====== Task material ======
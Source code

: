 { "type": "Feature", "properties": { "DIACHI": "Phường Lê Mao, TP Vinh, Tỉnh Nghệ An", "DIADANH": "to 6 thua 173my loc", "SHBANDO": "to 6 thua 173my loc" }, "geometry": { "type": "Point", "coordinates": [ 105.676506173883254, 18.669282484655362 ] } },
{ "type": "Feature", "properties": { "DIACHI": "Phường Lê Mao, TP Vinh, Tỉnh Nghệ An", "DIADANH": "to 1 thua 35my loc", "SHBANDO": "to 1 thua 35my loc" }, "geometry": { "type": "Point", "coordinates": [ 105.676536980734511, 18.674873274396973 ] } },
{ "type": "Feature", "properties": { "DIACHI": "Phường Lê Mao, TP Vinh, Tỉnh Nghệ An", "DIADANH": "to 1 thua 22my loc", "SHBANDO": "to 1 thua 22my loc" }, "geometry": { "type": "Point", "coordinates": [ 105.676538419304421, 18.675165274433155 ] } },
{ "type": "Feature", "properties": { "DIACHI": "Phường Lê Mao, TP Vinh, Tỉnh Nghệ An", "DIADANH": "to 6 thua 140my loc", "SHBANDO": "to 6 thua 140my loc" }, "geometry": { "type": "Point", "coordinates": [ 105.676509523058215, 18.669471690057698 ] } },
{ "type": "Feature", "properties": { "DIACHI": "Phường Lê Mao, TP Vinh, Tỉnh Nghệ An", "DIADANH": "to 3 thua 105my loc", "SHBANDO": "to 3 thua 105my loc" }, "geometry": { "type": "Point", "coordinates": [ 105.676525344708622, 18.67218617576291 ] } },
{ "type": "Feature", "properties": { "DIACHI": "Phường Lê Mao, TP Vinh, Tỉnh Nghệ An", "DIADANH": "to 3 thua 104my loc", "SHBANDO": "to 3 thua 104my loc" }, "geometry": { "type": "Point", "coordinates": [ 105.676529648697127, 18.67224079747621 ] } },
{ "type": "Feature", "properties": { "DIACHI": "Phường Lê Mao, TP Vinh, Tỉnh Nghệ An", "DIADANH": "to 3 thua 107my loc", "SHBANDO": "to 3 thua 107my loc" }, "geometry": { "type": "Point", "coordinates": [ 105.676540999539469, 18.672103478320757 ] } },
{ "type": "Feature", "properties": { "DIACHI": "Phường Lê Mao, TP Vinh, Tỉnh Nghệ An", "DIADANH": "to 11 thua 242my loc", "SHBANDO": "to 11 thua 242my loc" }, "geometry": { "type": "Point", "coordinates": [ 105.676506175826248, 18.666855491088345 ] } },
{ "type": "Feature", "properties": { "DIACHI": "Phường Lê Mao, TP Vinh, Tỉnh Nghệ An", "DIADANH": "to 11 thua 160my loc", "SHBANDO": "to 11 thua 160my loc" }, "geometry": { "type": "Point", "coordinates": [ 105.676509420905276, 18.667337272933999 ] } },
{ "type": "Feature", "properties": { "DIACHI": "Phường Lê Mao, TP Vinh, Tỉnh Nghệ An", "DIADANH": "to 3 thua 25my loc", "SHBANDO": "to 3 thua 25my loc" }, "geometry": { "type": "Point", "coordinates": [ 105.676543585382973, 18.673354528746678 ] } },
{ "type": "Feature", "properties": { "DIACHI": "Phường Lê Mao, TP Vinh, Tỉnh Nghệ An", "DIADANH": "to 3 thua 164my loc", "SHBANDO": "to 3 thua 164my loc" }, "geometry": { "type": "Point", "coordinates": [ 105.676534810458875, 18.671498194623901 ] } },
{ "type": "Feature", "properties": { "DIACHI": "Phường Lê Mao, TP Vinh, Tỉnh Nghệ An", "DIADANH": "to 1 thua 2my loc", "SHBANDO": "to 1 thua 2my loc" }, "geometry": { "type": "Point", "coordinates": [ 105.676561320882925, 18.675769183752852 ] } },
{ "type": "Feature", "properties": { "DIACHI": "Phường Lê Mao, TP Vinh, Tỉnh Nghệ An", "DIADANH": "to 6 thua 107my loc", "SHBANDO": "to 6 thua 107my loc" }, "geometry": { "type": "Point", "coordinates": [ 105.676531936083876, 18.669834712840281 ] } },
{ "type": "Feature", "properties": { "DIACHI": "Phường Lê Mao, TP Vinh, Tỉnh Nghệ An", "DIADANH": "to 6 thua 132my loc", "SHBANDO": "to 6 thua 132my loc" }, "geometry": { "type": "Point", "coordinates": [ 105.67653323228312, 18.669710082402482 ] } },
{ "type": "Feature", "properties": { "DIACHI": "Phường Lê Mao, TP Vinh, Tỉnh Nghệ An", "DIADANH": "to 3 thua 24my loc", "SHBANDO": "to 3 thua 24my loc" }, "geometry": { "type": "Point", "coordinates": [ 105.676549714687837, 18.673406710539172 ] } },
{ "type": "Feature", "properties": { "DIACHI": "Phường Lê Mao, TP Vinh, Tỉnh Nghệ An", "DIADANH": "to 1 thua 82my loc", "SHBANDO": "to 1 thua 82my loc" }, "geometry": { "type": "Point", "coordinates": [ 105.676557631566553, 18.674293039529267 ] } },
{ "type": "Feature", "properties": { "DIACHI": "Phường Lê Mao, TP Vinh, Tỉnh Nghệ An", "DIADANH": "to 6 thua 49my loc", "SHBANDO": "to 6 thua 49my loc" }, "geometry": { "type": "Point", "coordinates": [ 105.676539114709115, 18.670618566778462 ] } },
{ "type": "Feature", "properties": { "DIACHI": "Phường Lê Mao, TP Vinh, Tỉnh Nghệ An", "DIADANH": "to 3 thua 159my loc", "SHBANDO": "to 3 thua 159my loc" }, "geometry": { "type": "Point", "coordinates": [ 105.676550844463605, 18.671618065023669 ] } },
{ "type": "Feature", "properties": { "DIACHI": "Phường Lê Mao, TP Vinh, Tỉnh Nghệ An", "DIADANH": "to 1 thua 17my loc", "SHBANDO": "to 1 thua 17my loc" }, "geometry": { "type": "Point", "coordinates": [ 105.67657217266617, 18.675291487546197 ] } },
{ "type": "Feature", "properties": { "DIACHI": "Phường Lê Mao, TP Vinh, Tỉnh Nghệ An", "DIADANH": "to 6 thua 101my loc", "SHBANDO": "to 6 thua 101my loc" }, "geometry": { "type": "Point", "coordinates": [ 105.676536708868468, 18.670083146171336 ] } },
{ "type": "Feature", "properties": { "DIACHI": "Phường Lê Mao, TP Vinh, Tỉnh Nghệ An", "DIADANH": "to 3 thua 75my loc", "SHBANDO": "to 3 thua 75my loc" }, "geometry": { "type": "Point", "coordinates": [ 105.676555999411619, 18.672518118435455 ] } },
======
▶ **Work required**
From the material above, set down exactly the lines starting at the one with "[ 105.676543585382973, 18.673354528746678" and ending at the one with "[ 105.676531936083876, 18.669834712840281", end lines included.

▶ **Final answer**
{ "type": "Feature", "properties": { "DIACHI": "Phường Lê Mao, TP Vinh, Tỉnh Nghệ An", "DIADANH": "to 3 thua 25my loc", "SHBANDO": "to 3 thua 25my loc" }, "geometry": { "type": "Point", "coordinates": [ 105.676543585382973, 18.673354528746678 ] } },
{ "type": "Feature", "properties": { "DIACHI": "Phường Lê Mao, TP Vinh, Tỉnh Nghệ An", "DIADANH": "to 3 thua 164my loc", "SHBANDO": "to 3 thua 164my loc" }, "geometry": { "type": "Point", "coordinates": [ 105.676534810458875, 18.671498194623901 ] } },
{ "type": "Feature", "properties": { "DIACHI": "Phường Lê Mao, TP Vinh, Tỉnh Nghệ An", "DIADANH": "to 1 thua 2my loc", "SHBANDO": "to 1 thua 2my loc" }, "geometry": { "type": "Point", "coordinates": [ 105.676561320882925, 18.675769183752852 ] } },
{ "type": "Feature", "properties": { "DIACHI": "Phường Lê Mao, TP Vinh, Tỉnh Nghệ An", "DIADANH": "to 6 thua 107my loc", "SHBANDO": "to 6 thua 107my loc" }, "geometry": { "type": "Point", "coordinates": [ 105.676531936083876, 18.669834712840281 ] } },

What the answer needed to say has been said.